操作过程同上ti(iv)-imac有机整体小柱用于富集分析的具体过程，将制备好的ti(iv)-imac有机整体小柱用于磷酸化蛋白β-酪蛋白的富集分析。将100fmolβ-酪蛋白的胰蛋白酶酶解液进行磷酸化肽段的富集，待彻底去除材料上的非特异性吸附之后，用10％氨水溶液洗脱磷酸化肽段，取其中的0.5μl洗脱液点到maldi靶片上进行maldi-tofms分析。作为对照实验，没有经过磷酸肽富集步骤的100fmolβ-酪蛋白的胰酶酶解液平行进行maldi-tofms分析。

如图3.a所示，未经过富集步骤的样品的质谱谱图中，高强度的非磷酸肽段峰占据了整个谱图，无法准备辨别出其磷酸肽的信号峰，这说明大量存在的非磷酸化肽段严重抑制了磷酸化肽段的离子化。但是，与之相反的，经过ti(iv)-imac有机整体小柱富集以后，谱图中只出现了清晰的磷酸肽及其去磷酸化对应物的质谱峰，非磷酸化肽段的信号峰几乎全部消失(图3.b)，这证明了ti(iv)-imac有机整体小柱的高效富集能力。在此基础之上，我们进一步考察了该有机整体小柱对β-酪蛋白酶解液的检测灵敏度，如图3.c和3.d所示，该有机整体小柱可以成功富集到10fmol和5fmolβ-酪蛋白酶解液中的磷酸肽，表明该小柱可实现fmol级别的样品分析。

实施例3

操作过程同上ti(iv)-imac有机整体小柱用于磷酸肽富集分析的具体过程，将β-酪蛋白酶解液和bsa酶解液以不同摩尔比(500:1和1000:1，mol/mol)混合来模拟复杂样品，进一步评估ti(iv)-imac有机整体小柱的 特异性。

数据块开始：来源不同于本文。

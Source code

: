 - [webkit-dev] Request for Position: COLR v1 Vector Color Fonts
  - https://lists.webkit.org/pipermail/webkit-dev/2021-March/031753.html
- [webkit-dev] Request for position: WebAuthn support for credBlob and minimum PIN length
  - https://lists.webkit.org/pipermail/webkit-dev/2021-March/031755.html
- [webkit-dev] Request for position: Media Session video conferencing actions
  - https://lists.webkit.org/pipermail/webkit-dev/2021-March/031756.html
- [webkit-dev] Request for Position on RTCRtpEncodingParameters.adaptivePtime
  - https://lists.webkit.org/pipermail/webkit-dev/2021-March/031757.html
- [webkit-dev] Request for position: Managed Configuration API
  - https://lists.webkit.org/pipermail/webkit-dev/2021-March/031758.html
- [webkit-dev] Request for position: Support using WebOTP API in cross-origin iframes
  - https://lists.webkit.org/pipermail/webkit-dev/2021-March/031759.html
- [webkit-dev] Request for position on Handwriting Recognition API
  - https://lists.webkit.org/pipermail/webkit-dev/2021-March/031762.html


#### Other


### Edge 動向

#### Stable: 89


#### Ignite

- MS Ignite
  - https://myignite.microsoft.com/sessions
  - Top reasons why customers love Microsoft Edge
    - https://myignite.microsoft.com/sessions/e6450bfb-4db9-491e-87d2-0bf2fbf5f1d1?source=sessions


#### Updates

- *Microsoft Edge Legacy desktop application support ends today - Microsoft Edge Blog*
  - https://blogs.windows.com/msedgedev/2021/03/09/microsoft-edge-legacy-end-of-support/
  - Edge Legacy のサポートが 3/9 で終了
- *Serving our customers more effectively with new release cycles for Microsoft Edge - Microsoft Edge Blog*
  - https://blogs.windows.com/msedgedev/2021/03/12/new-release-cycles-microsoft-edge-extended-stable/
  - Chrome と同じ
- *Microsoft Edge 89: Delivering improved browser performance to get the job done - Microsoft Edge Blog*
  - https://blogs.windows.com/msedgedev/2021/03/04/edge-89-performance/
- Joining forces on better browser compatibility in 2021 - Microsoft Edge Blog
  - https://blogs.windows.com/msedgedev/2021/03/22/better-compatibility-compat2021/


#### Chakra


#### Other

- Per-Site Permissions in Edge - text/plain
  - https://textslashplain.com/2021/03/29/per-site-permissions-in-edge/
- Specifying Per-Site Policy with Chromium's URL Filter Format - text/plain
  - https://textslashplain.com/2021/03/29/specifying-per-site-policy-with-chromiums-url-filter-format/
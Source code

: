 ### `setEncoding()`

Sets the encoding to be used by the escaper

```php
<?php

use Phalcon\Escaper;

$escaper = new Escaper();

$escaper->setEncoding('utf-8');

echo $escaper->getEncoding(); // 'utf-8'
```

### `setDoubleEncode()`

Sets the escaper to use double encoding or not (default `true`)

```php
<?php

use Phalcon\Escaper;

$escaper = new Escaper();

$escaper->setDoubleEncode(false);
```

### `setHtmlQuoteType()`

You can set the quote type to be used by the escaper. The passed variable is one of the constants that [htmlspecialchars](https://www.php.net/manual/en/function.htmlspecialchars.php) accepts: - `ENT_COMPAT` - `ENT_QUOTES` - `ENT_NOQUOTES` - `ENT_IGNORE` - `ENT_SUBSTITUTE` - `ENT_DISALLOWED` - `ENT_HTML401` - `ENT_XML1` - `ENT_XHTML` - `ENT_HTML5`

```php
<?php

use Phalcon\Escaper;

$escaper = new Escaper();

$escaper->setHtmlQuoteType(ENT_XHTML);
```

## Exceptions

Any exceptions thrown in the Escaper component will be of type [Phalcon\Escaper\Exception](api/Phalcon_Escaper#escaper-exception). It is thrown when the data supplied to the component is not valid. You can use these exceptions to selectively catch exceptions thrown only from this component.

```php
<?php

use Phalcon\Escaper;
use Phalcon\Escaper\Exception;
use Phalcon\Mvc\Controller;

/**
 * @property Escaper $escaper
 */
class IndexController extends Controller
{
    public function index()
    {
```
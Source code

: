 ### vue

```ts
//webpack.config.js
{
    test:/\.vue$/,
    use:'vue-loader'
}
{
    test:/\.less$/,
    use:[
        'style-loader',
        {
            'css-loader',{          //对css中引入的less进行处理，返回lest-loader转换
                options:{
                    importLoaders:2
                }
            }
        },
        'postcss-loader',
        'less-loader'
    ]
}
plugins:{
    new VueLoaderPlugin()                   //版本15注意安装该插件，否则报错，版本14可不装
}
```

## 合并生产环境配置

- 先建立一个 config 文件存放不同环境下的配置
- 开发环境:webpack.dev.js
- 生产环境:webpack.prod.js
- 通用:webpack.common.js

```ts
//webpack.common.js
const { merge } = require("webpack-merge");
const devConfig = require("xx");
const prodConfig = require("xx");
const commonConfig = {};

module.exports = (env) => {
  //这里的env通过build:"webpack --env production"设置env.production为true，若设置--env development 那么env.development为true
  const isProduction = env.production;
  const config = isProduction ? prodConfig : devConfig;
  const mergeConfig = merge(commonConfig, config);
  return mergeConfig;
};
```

如图4所示，在非磷酸化肽段(bsa酶解液)大大过量的条件下，maldi谱图中只出现了清晰的磷酸肽及其去磷酸化对应物的质谱峰，即使当β-酪蛋白酶解液和bsa酶解液的摩尔比达到1000:1时，非磷酸化肽段的干扰信号依然不明显，这证明了ti(iv)-imac有机整体小柱的高富集特异性。

实施例4

操作过程同上ti(iv)-imac有机整体小柱用于磷酸肽富集分析的具体过程，将其用于实际样品hela细胞样品的富集分析。运用ti(iv)-imac有机整体小柱分别富集分析一系列不同质量的hela细胞蛋白酶解液，分别是10μg，25μg，50μg以及100μg，将富集到的磷酸肽样品进行lc-ms/ms分析。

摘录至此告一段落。